Tal como começa a estar cada vez mais claro para largas camadas da população portuguesa que a defesa da qualidade da educação pública, do SNS, da Segurança Social, do emprego com direitos é inseparável da defesa dos valores de Abril, do controlo pelo poder político do poder económico, da retoma pelo poder político das alavancas da economia e dos seus sectores básicos para os colocar ao serviço do povo e de Portugal.

Tal como hoje muitos reconhecem que a união económica e monetária, que serve de base ao euro, chegou ao dito tratado orçamental para tentar impedir qualquer alternativa ao neoliberalismo. Perceberam que as suas consequências são o desastre económico e social.

Com o “tratado orçamental” as potencias da UE já nem precisam de troika. A sua aplicação implica o estrangulamento da soberania e da economia dos países mais frágeis, para facilitar a aquisição dos sectores estratégicos de cada país e o seu controlo pelos grupos económicos e financeiros europeus mais poderosos, sobretudo da Alemanha e da França, a que se junta a estratégia do aumento das dívidas soberanas.

Este aprofundamento da integração capitalista foi concretizado através de autênticos golpes constitucionais, em que os Estados-Membros perderam o que ainda lhes restava de soberania económica e orçamental e foram transformados em meros protectorados.

Com aquilo que chamaram de “uma união económica mais forte”, temos já divergências económicas a acentuar-se porque esse é o resultado lógico de uma integração forçada, de aplicação de regras iguais a países com graus de desenvolvimento muito diverso, sem políticas solidárias e sem mecanismos de compensação eficazes para caminhar no sentido da coesão económica e social.

É um autêntico caminho neocolonial, que remete os órgãos de soberania nacionais para o papel de meros executantes de uma política económica, orçamental e fiscal decidida pelas grandes potências em função dos interesses do capital financeiro, adquirindo contornos de golpe constitucional contra Estados soberanos como Portugal.

Por isso a ruptura com estas políticas é urgente, retomando o cumprimento da Constituição de Abril.

É através da luta que se irá ganhando espaço decisivo nas instituições, no poder legislativo, no poder local e regional.
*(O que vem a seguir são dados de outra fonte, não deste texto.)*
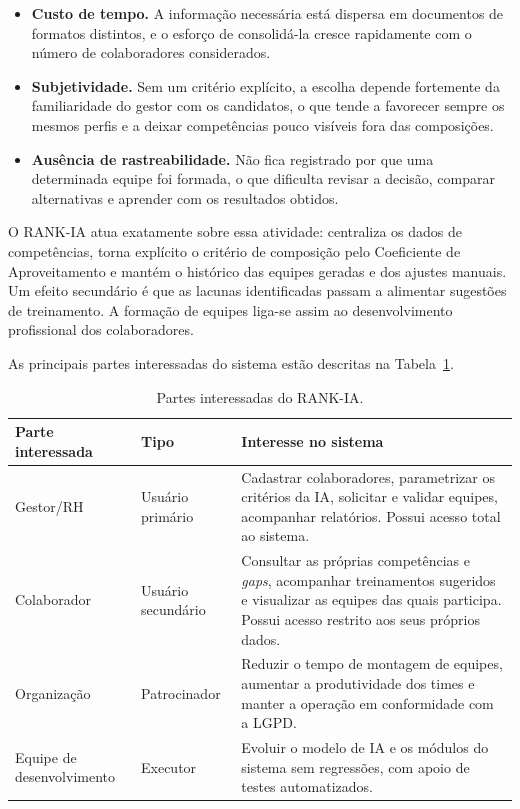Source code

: \documentclass[a4paper,12pt,oneside,openany]{book}
\begin{document}
\begin{itemize}[nosep]
    \item \textbf{Custo de tempo.} A informação necessária está dispersa em
    documentos de formatos distintos, e o esforço de consolidá-la cresce
    rapidamente com o número de colaboradores considerados.
    \item \textbf{Subjetividade.} Sem um critério explícito, a escolha depende
    fortemente da familiaridade do gestor com os candidatos, o que tende a
    favorecer sempre os mesmos perfis e a deixar competências pouco visíveis fora
    das composições.
    \item \textbf{Ausência de rastreabilidade.} Não fica registrado por que uma
    determinada equipe foi formada, o que dificulta revisar a decisão, comparar
    alternativas e aprender com os resultados obtidos.
\end{itemize}

O RANK-IA atua exatamente sobre essa atividade: centraliza os dados de
competências, torna explícito o critério de composição pelo Coeficiente de
Aproveitamento e mantém o histórico das equipes geradas e dos ajustes manuais.
Um efeito secundário é que as lacunas identificadas passam a alimentar
sugestões de treinamento. A formação de equipes liga-se assim ao
desenvolvimento profissional dos colaboradores.

As principais partes interessadas do sistema estão descritas na
Tabela~\ref{tab:stakeholders}.

\begin{table}[H]
\centering
\caption{Partes interessadas do RANK-IA.}
\label{tab:stakeholders}
\begin{tabularx}{0.95\textwidth}{p{} p{} X}
\toprule
\textbf{Parte interessada} & \textbf{Tipo} & \textbf{Interesse no sistema} \\
\midrule
Gestor/RH & Usuário primário & Cadastrar colaboradores, parametrizar os
critérios da IA, solicitar e validar equipes, acompanhar relatórios. Possui
acesso total ao sistema. \\
Colaborador & Usuário secundário & Consultar as próprias competências e
\textit{gaps}, acompanhar treinamentos sugeridos e visualizar as equipes das
quais participa. Possui acesso restrito aos seus próprios dados. \\
Organização & Patrocinador & Reduzir o tempo de montagem de equipes, aumentar a
produtividade dos times e manter a operação em conformidade com a LGPD. \\
Equipe de desenvolvimento & Executor & Evoluir o modelo de IA e os módulos do
sistema sem regressões, com apoio de testes automatizados. \\
\bottomrule
\end{tabularx}
\end{table}
\end{document}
Com a luta será acumulada a força social e política necessária para a mudança e para a instauração de um governo que cumpra princípios constitucionais fundamentais.

É essa luta que é preciso continuar também no esclarecimento e na mobilização para a campanha eleitoral ao Parlamento Europeu, aproveitando a oportunidade para tornar mais clara a política alternativa que urge, na defesa e promoção dos valores de Abril.